WHAT YOU WILL DO → Reproduce the data in its entirety, exactly as written.

DATA IN THIS EXERCISE →
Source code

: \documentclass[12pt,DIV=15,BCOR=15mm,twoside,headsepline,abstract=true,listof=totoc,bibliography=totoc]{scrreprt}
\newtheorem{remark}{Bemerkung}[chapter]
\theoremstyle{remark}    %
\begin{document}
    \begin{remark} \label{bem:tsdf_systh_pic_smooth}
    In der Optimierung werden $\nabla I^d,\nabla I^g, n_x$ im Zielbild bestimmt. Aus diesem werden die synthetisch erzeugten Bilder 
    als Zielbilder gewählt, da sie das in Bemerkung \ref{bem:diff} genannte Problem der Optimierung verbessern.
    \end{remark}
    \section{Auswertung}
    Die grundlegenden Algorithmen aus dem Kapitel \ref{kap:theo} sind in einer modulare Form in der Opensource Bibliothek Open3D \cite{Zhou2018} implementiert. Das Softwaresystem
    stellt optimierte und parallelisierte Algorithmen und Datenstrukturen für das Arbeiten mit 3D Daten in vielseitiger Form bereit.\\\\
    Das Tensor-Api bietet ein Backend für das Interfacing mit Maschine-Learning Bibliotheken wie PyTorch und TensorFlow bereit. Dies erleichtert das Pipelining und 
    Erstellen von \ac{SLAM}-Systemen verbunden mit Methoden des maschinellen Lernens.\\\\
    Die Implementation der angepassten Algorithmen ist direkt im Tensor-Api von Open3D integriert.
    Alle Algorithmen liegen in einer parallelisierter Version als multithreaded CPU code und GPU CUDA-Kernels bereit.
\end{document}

WRITTEN SOLUTION →
Source code

: \documentclass[12pt,DIV=15,BCOR=15mm,twoside,headsepline,abstract=true,listof=totoc,bibliography=totoc]{scrreprt}
\newtheorem{remark}{Bemerkung}[chapter]
\theoremstyle{remark}    %
\begin{document}
    \begin{remark} \label{bem:tsdf_systh_pic_smooth}
    In der Optimierung werden $\nabla I^d,\nabla I^g, n_x$ im Zielbild bestimmt. Aus diesem werden die synthetisch erzeugten Bilder 
    als Zielbilder gewählt, da sie das in Bemerkung \ref{bem:diff} genannte Problem der Optimierung verbessern.
    \end{remark}
    \section{Auswertung}
    Die grundlegenden Algorithmen aus dem Kapitel \ref{kap:theo} sind in einer modulare Form in der Opensource Bibliothek Open3D \cite{Zhou2018} implementiert. Das Softwaresystem
    stellt optimierte und parallelisierte Algorithmen und Datenstrukturen für das Arbeiten mit 3D Daten in vielseitiger Form bereit.\\\\
    Das Tensor-Api bietet ein Backend für das Interfacing mit Maschine-Learning Bibliotheken wie PyTorch und TensorFlow bereit. Dies erleichtert das Pipelining und 
    Erstellen von \ac{SLAM}-Systemen verbunden mit Methoden des maschinellen Lernens.\\\\
    Die Implementation der angepassten Algorithmen ist direkt im Tensor-Api von Open3D integriert.
    Alle Algorithmen liegen in einer parallelisierter Version als multithreaded CPU code und GPU CUDA-Kernels bereit.
\end{document}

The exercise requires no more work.